How many GPU hosts are there?

Answer: As of July 2023, there are 12 host GPU servers, with some hosting DoC Cloud GPU Virtual machines.
How do I analyse a specific error in the Slurm output file/e-mail after running a Slurm job?

Answer: If the reason for the error is not apparent from your job’s output, make a post on the Edstem CSG board , including all relevant information – for example:
- the context of the Slurm command that you are running. That is, what are you trying to achieve and how have you gone about achieving it? Have you, created a Python virtual environment? Are you using a particular server or deep learning framework?
- the Slurm script/command that you have used to submit the job. Please include the full paths to the scripts if they live under /vol/bitbucket
- what you believe should be the expected output.
- the details of any error message displayed. You would be surprised at how many forget to include this.
I receive no output from a Slurm job. How do I go about debugging that?

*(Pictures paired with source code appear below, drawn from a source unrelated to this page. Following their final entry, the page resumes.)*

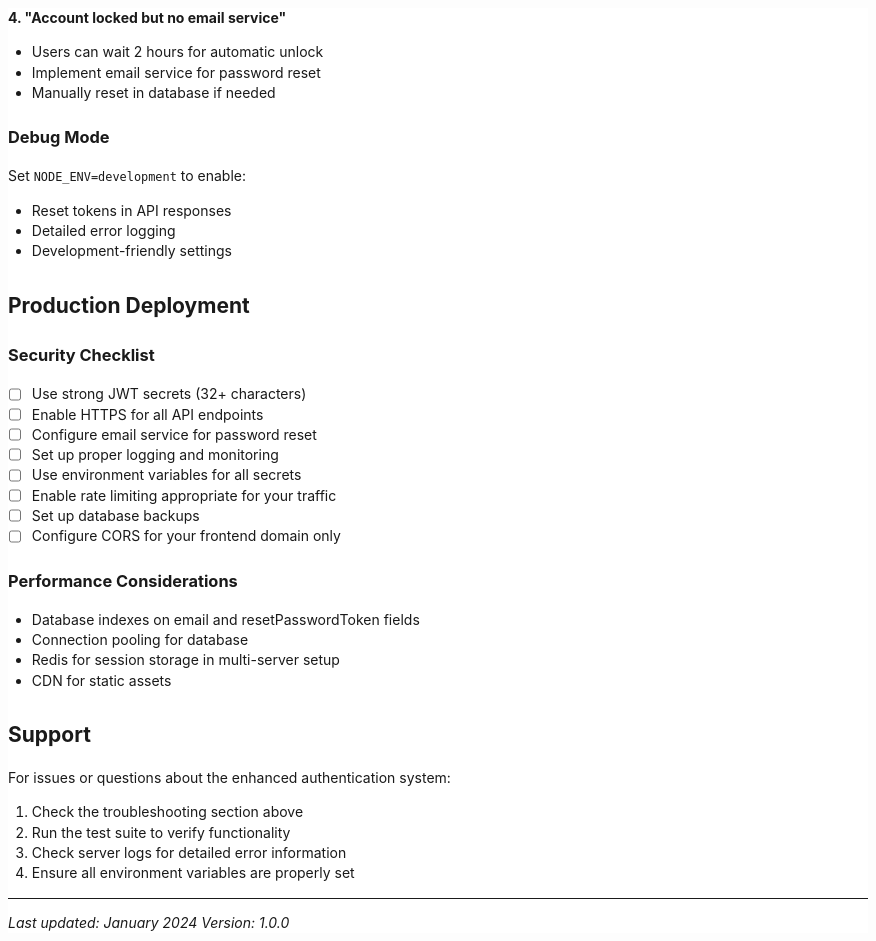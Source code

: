 **4. "Account locked but no email service"**
- Users can wait 2 hours for automatic unlock
- Implement email service for password reset
- Manually reset in database if needed

### Debug Mode
Set `NODE_ENV=development` to enable:
- Reset tokens in API responses
- Detailed error logging
- Development-friendly settings

## Production Deployment

### Security Checklist
- [ ] Use strong JWT secrets (32+ characters)
- [ ] Enable HTTPS for all API endpoints
- [ ] Configure email service for password reset
- [ ] Set up proper logging and monitoring
- [ ] Use environment variables for all secrets
- [ ] Enable rate limiting appropriate for your traffic
- [ ] Set up database backups
- [ ] Configure CORS for your frontend domain only

### Performance Considerations
- Database indexes on email and resetPasswordToken fields
- Connection pooling for database
- Redis for session storage in multi-server setup
- CDN for static assets

## Support

For issues or questions about the enhanced authentication system:
1. Check the troubleshooting section above
2. Run the test suite to verify functionality
3. Check server logs for detailed error information
4. Ensure all environment variables are properly set

---

*Last updated: January 2024*
*Version: 1.0.0*

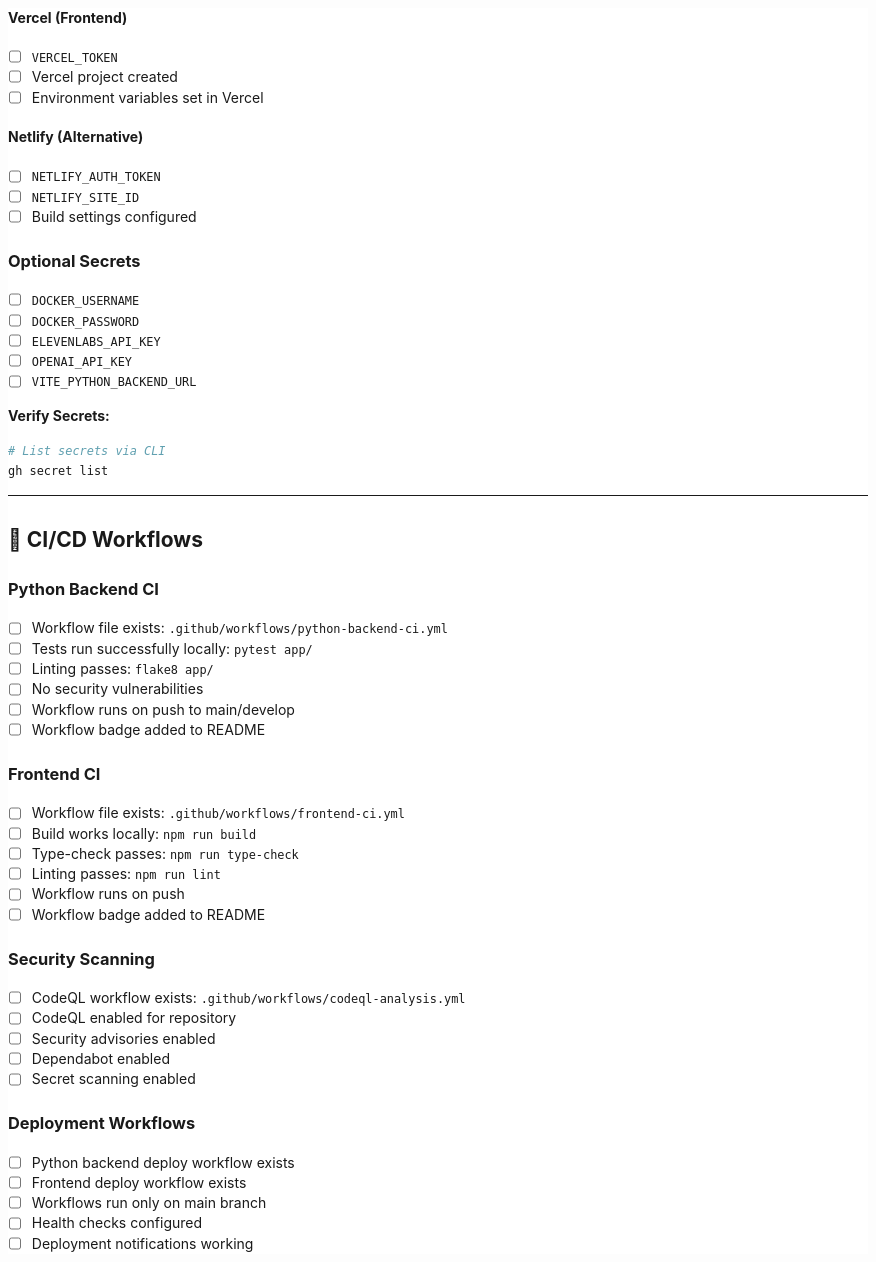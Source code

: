 #### Vercel (Frontend)
- [ ] `VERCEL_TOKEN`
- [ ] Vercel project created
- [ ] Environment variables set in Vercel

#### Netlify (Alternative)
- [ ] `NETLIFY_AUTH_TOKEN`
- [ ] `NETLIFY_SITE_ID`
- [ ] Build settings configured

### Optional Secrets
- [ ] `DOCKER_USERNAME`
- [ ] `DOCKER_PASSWORD`
- [ ] `ELEVENLABS_API_KEY`
- [ ] `OPENAI_API_KEY`
- [ ] `VITE_PYTHON_BACKEND_URL`

**Verify Secrets:**
```bash
# List secrets via CLI
gh secret list
```

---

## 🔄 CI/CD Workflows

### Python Backend CI
- [ ] Workflow file exists: `.github/workflows/python-backend-ci.yml`
- [ ] Tests run successfully locally: `pytest app/`
- [ ] Linting passes: `flake8 app/`
- [ ] No security vulnerabilities
- [ ] Workflow runs on push to main/develop
- [ ] Workflow badge added to README

### Frontend CI
- [ ] Workflow file exists: `.github/workflows/frontend-ci.yml`
- [ ] Build works locally: `npm run build`
- [ ] Type-check passes: `npm run type-check`
- [ ] Linting passes: `npm run lint`
- [ ] Workflow runs on push
- [ ] Workflow badge added to README

### Security Scanning
- [ ] CodeQL workflow exists: `.github/workflows/codeql-analysis.yml`
- [ ] CodeQL enabled for repository
- [ ] Security advisories enabled
- [ ] Dependabot enabled
- [ ] Secret scanning enabled

### Deployment Workflows
- [ ] Python backend deploy workflow exists
- [ ] Frontend deploy workflow exists
- [ ] Workflows run only on main branch
- [ ] Health checks configured
- [ ] Deployment notifications working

Answer: This is an open-ended question. Please first confirm that your Slurm job does indeed generate output when run interactively. You may be able to use one of the ‘gpu01-36’ interactive lab computers to perform an interactive test. If you still need assistance, please follow the advice in the preceding FAQ entry (Number vi).

How do I customise my job submission options?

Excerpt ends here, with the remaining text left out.